-- PROVIDED RECORDS follows --

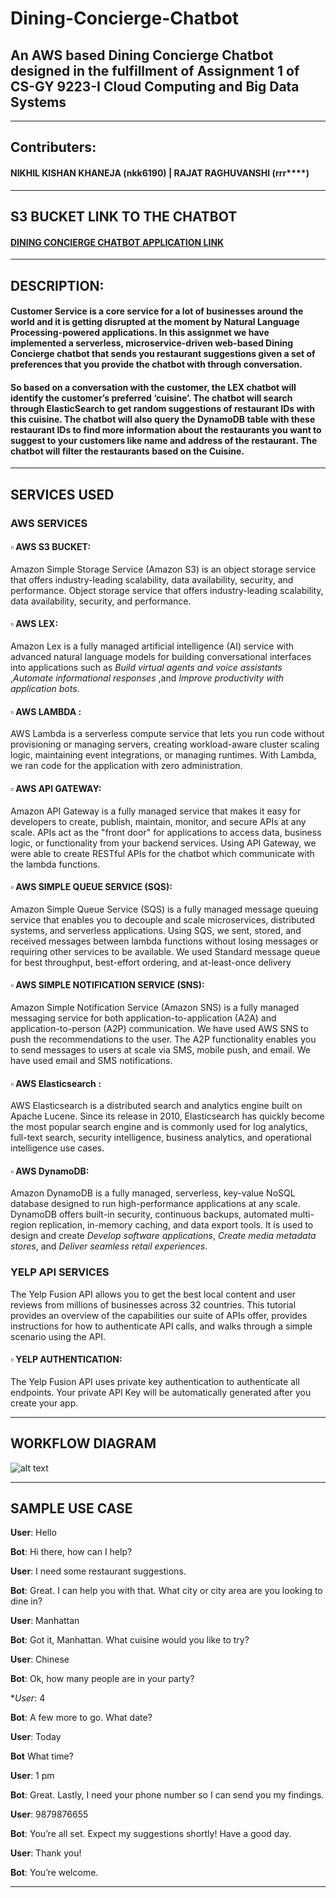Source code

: # Dining-Concierge-Chatbot

## An AWS based Dining Concierge Chatbot designed in the fulfillment of Assignment 1 of CS-GY 9223-I Cloud Computing and Big Data Systems
***

## Contributers: 
#### NIKHIL KISHAN KHANEJA (nkk6190) | RAJAT RAGHUVANSHI (rrr****)

***

## S3 BUCKET LINK TO THE CHATBOT

#### [DINING CONCIERGE CHATBOT APPLICATION LINK](http://clouddiningconierge.s3-website-us-west-2.amazonaws.com/)

***

## DESCRIPTION:

#### Customer Service is a core service for a lot of businesses around the world and it is getting disrupted at the moment by Natural Language Processing-powered applications. In this assignmet we have implemented a serverless, microservice-driven web-based Dining Concierge chatbot that sends you restaurant suggestions given a set of preferences that you provide the chatbot with through conversation.

#### So based on a conversation with the customer, the LEX chatbot will identify the customer’s preferred ‘cuisine’. The chatbot will search through ElasticSearch to get random suggestions of restaurant IDs with this cuisine. The chatbot will also query the DynamoDB table with these restaurant IDs to find more information about the restaurants you want to suggest to your customers like name and address of the restaurant. The chatbot will filter the restaurants based on the Cuisine.

***

## SERVICES USED

### AWS SERVICES 
#### ▫️ AWS S3 BUCKET: 
Amazon Simple Storage Service (Amazon S3) is an object storage service that offers industry-leading scalability, data availability, security, and performance. Object storage service that offers industry-leading scalability, data availability, security, and performance.

#### ▫️ AWS LEX: 
Amazon Lex is a fully managed artificial intelligence (AI) service with advanced natural language models for building conversational interfaces into applications such as _Build virtual agents and voice assistants_ ,_Automate informational responses_ ,and _Improve productivity with application bots_. 

#### ▫️ AWS LAMBDA : 
AWS Lambda is a serverless compute service that lets you run code without provisioning or managing servers, creating workload-aware cluster scaling logic, maintaining event integrations, or managing runtimes. With Lambda, we ran code for the application with zero administration. 

#### ▫️ AWS API GATEWAY: 
Amazon API Gateway is a fully managed service that makes it easy for developers to create, publish, maintain, monitor, and secure APIs at any scale. APIs act as the "front door" for applications to access data, business logic, or functionality from your backend services. Using API Gateway, we were able to create RESTful APIs  for the chatbot which communicate with the lambda functions. 

#### ▫️ AWS SIMPLE QUEUE SERVICE (SQS):
Amazon Simple Queue Service (SQS) is a fully managed message queuing service that enables you to decouple and scale microservices, distributed systems, and serverless applications. Using SQS, we sent, stored, and received messages between lambda functions without losing messages or requiring other services to be available. We used Standard message queue for best throughput, best-effort ordering, and at-least-once delivery

#### ▫️ AWS SIMPLE NOTIFICATION SERVICE (SNS): 
Amazon Simple Notification Service (Amazon SNS) is a fully managed messaging service for both application-to-application (A2A) and application-to-person (A2P) communication. We have used AWS SNS to push the recommendations to the user. The A2P functionality enables you to send messages to users at scale via SMS, mobile push, and email. We have used email and SMS notifications.

#### ▫️ AWS Elasticsearch : 
AWS Elasticsearch is a distributed search and analytics engine built on Apache Lucene. Since its release in 2010, Elasticsearch has quickly become the most popular search engine and is commonly used for log analytics, full-text search, security intelligence, business analytics, and operational intelligence use cases.

#### ▫️ AWS DynamoDB:
Amazon DynamoDB is a fully managed, serverless, key-value NoSQL database designed to run high-performance applications at any scale. DynamoDB offers built-in security, continuous backups, automated multi-region replication, in-memory caching, and data export tools. It is used to design and create _Develop software applications_, _Create media metadata stores_, and _Deliver seamless retail experiences_.

### YELP API SERVICES 
The Yelp Fusion API allows you to get the best local content and user reviews from millions of businesses across 32 countries. This tutorial provides an overview of the capabilities our suite of APIs offer, provides instructions for how to authenticate API calls, and walks through a simple scenario using the API.

#### ▫️ YELP AUTHENTICATION:
The Yelp Fusion API uses private key authentication to authenticate all endpoints. Your private API Key will be automatically generated after you create your app. 

***

## WORKFLOW DIAGRAM 
![alt text](https://github.com/rajat10cube/Dining-Concierge-using-AWS/blob/main/images/Assignment%201%20architecture%20diagram.png)

***

## SAMPLE USE CASE

**User**: Hello

**Bot**: Hi there, how can I help?

**User**: I need some restaurant suggestions.

**Bot**: Great. I can help you with that. What city or city area are you looking to dine in?

**User**: Manhattan

**Bot**: Got it, Manhattan. What cuisine would you like to try?

**User**: Chinese

**Bot**: Ok, how many people are in your party?

**User*: 4

**Bot**: A few more to go. What date?

**User**: Today

**Bot** What time?

**User**: 1 pm

**Bot**: Great. Lastly, I need your phone number so I can send you my findings.

**User**: 9879876655

**Bot**: You’re all set. Expect my suggestions shortly! Have a good day.

**User**: Thank you!

**Bot**: You’re welcome.

***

-- PROVIDED RECORDS concluded --

EXERCISE → In the copy, include no pictures; restate the listing above exactly.

YOUR SOLUTION →
Source code

: # Dining-Concierge-Chatbot

## An AWS based Dining Concierge Chatbot designed in the fulfillment of Assignment 1 of CS-GY 9223-I Cloud Computing and Big Data Systems
***

## Contributers: 
#### NIKHIL KISHAN KHANEJA (nkk6190) | RAJAT RAGHUVANSHI (rrr****)

***

## S3 BUCKET LINK TO THE CHATBOT

#### [DINING CONCIERGE CHATBOT APPLICATION LINK](http://clouddiningconierge.s3-website-us-west-2.amazonaws.com/)

***

## DESCRIPTION:

#### Customer Service is a core service for a lot of businesses around the world and it is getting disrupted at the moment by Natural Language Processing-powered applications. In this assignmet we have implemented a serverless, microservice-driven web-based Dining Concierge chatbot that sends you restaurant suggestions given a set of preferences that you provide the chatbot with through conversation.

#### So based on a conversation with the customer, the LEX chatbot will identify the customer’s preferred ‘cuisine’. The chatbot will search through ElasticSearch to get random suggestions of restaurant IDs with this cuisine. The chatbot will also query the DynamoDB table with these restaurant IDs to find more information about the restaurants you want to suggest to your customers like name and address of the restaurant. The chatbot will filter the restaurants based on the Cuisine.

***

## SERVICES USED

### AWS SERVICES 
#### ▫️ AWS S3 BUCKET: 
Amazon Simple Storage Service (Amazon S3) is an object storage service that offers industry-leading scalability, data availability, security, and performance. Object storage service that offers industry-leading scalability, data availability, security, and performance.

#### ▫️ AWS LEX: 
Amazon Lex is a fully managed artificial intelligence (AI) service with advanced natural language models for building conversational interfaces into applications such as _Build virtual agents and voice assistants_ ,_Automate informational responses_ ,and _Improve productivity with application bots_. 

#### ▫️ AWS LAMBDA : 
AWS Lambda is a serverless compute service that lets you run code without provisioning or managing servers, creating workload-aware cluster scaling logic, maintaining event integrations, or managing runtimes. With Lambda, we ran code for the application with zero administration. 

#### ▫️ AWS API GATEWAY: 
Amazon API Gateway is a fully managed service that makes it easy for developers to create, publish, maintain, monitor, and secure APIs at any scale. APIs act as the "front door" for applications to access data, business logic, or functionality from your backend services. Using API Gateway, we were able to create RESTful APIs  for the chatbot which communicate with the lambda functions. 

#### ▫️ AWS SIMPLE QUEUE SERVICE (SQS):
Amazon Simple Queue Service (SQS) is a fully managed message queuing service that enables you to decouple and scale microservices, distributed systems, and serverless applications. Using SQS, we sent, stored, and received messages between lambda functions without losing messages or requiring other services to be available. We used Standard message queue for best throughput, best-effort ordering, and at-least-once delivery

#### ▫️ AWS SIMPLE NOTIFICATION SERVICE (SNS): 
Amazon Simple Notification Service (Amazon SNS) is a fully managed messaging service for both application-to-application (A2A) and application-to-person (A2P) communication. We have used AWS SNS to push the recommendations to the user. The A2P functionality enables you to send messages to users at scale via SMS, mobile push, and email. We have used email and SMS notifications.

#### ▫️ AWS Elasticsearch : 
AWS Elasticsearch is a distributed search and analytics engine built on Apache Lucene. Since its release in 2010, Elasticsearch has quickly become the most popular search engine and is commonly used for log analytics, full-text search, security intelligence, business analytics, and operational intelligence use cases.

#### ▫️ AWS DynamoDB:
Amazon DynamoDB is a fully managed, serverless, key-value NoSQL database designed to run high-performance applications at any scale. DynamoDB offers built-in security, continuous backups, automated multi-region replication, in-memory caching, and data export tools. It is used to design and create _Develop software applications_, _Create media metadata stores_, and _Deliver seamless retail experiences_.

### YELP API SERVICES 
The Yelp Fusion API allows you to get the best local content and user reviews from millions of businesses across 32 countries. This tutorial provides an overview of the capabilities our suite of APIs offer, provides instructions for how to authenticate API calls, and walks through a simple scenario using the API.

#### ▫️ YELP AUTHENTICATION:
The Yelp Fusion API uses private key authentication to authenticate all endpoints. Your private API Key will be automatically generated after you create your app. 

***

## WORKFLOW DIAGRAM 
![alt text](https://github.com/rajat10cube/Dining-Concierge-using-AWS/blob/main/images/Assignment%201%20architecture%20diagram.png)

***

## SAMPLE USE CASE

**User**: Hello

**Bot**: Hi there, how can I help?

**User**: I need some restaurant suggestions.

**Bot**: Great. I can help you with that. What city or city area are you looking to dine in?

**User**: Manhattan

**Bot**: Got it, Manhattan. What cuisine would you like to try?

**User**: Chinese

**Bot**: Ok, how many people are in your party?

**User*: 4

**Bot**: A few more to go. What date?

**User**: Today

**Bot** What time?

**User**: 1 pm

**Bot**: Great. Lastly, I need your phone number so I can send you my findings.

**User**: 9879876655

**Bot**: You’re all set. Expect my suggestions shortly! Have a good day.

**User**: Thank you!

**Bot**: You’re welcome.

***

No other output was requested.